▸ ACTION ITEM
What lines in the records below hold the string "URLs"? Please show them.

Excerpts from a dataset:
__________________________________________________
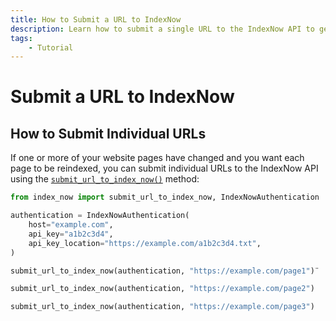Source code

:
 ```yaml
---
title: How to Submit a URL to IndexNow
description: Learn how to submit a single URL to the IndexNow API to get your page indexed faster by search engines. Includes code examples for beginners and advanced users.
tags:
    - Tutorial
---
```


# Submit a URL to IndexNow
## How to Submit Individual URLs
If one or more of your website pages have changed and you want each page to be reindexed, you can submit individual URLs to the IndexNow API using the [`submit_url_to_index_now()`](../../reference/methods/submit-single-url.md) method:

```python linenums="1" hl_lines="9 11 13"
from index_now import submit_url_to_index_now, IndexNowAuthentication

authentication = IndexNowAuthentication(
    host="example.com",
    api_key="a1b2c3d4",
    api_key_location="https://example.com/a1b2c3d4.txt",
)

submit_url_to_index_now(authentication, "https://example.com/page1")¨

submit_url_to_index_now(authentication, "https://example.com/page2")

submit_url_to_index_now(authentication, "https://example.com/page3")
```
__________________________________________________
▸ RESPONSE FOR THIS EXERCISE
## How to Submit Individual URLs
If one or more of your website pages have changed and you want each page to be reindexed, you can submit individual URLs to the IndexNow API using the [`submit_url_to_index_now()`](../../reference/methods/submit-single-url.md) method:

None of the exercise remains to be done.